--- Directions ---
Entries follow. Return each line that contains the word "will".

--- Stored data ---
● ● ● ● ● ● ●

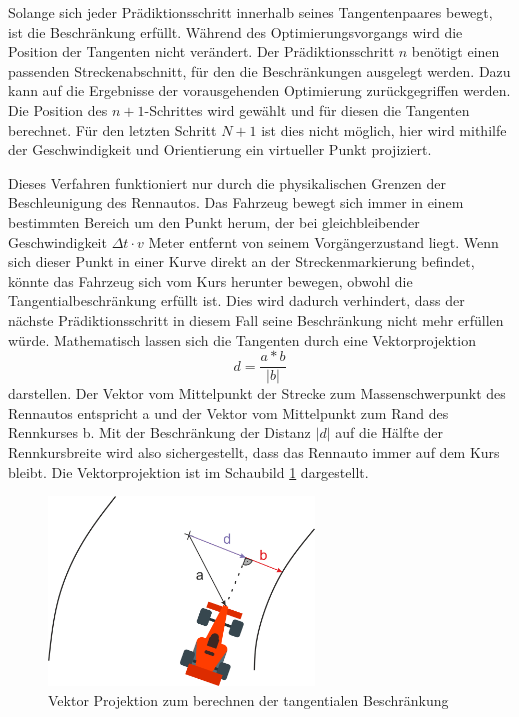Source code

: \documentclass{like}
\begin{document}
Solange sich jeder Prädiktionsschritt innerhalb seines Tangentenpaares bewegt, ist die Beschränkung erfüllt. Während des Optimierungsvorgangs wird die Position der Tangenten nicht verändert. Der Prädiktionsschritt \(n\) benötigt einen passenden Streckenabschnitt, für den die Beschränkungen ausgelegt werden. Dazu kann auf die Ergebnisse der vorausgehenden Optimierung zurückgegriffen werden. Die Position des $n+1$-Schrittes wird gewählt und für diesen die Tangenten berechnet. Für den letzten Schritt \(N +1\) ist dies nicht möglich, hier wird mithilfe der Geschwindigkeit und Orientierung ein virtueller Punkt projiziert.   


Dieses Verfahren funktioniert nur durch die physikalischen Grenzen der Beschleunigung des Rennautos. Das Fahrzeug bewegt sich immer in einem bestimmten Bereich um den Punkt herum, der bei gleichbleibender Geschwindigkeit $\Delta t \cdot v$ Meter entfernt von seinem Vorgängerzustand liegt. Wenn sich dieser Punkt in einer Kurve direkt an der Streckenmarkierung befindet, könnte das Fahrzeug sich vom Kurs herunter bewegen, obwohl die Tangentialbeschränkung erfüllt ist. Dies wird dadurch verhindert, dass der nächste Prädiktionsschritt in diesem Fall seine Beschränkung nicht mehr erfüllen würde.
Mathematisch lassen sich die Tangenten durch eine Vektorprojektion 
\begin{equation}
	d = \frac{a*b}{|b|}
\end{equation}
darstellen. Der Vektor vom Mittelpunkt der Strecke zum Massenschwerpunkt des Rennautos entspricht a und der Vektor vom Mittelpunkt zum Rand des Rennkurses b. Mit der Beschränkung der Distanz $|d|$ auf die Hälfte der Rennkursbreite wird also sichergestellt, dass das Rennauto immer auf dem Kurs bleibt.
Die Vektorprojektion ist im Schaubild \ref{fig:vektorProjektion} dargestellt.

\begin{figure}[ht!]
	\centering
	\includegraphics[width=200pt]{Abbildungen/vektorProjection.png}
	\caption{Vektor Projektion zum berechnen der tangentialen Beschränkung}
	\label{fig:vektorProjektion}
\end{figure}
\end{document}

● ● ● ● ● ● ●

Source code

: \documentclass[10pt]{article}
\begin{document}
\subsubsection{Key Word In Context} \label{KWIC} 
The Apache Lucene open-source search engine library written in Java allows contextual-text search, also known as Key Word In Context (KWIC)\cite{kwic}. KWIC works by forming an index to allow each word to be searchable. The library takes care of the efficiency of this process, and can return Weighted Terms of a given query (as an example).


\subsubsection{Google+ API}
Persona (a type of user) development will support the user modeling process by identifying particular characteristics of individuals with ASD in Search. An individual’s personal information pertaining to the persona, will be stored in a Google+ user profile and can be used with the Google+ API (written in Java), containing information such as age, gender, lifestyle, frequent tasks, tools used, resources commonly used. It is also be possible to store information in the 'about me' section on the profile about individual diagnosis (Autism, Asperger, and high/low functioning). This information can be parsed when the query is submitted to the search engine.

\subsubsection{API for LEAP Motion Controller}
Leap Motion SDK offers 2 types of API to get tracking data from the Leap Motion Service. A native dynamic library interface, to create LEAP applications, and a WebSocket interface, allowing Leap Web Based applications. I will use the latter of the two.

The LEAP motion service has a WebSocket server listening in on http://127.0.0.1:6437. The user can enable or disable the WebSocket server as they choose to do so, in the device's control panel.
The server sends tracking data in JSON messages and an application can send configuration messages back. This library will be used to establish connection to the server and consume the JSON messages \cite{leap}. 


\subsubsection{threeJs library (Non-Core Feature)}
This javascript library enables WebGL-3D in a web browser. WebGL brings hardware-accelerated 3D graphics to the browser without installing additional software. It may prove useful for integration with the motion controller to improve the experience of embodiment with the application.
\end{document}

● ● ● ● ● ● ●

--- Task output ---
Persona (a type of user) development will support the user modeling process by identifying particular characteristics of individuals with ASD in Search. An individual’s personal information pertaining to the persona, will be stored in a Google+ user profile and can be used with the Google+ API (written in Java), containing information such as age, gender, lifestyle, frequent tasks, tools used, resources commonly used. It is also be possible to store information in the 'about me' section on the profile about individual diagnosis (Autism, Asperger, and high/low functioning). This information can be parsed when the query is submitted to the search engine.
Leap Motion SDK offers 2 types of API to get tracking data from the Leap Motion Service. A native dynamic library interface, to create LEAP applications, and a WebSocket interface, allowing Leap Web Based applications. I will use the latter of the two.
The server sends tracking data in JSON messages and an application can send configuration messages back. This library will be used to establish connection to the server and consume the JSON messages \cite{leap}. 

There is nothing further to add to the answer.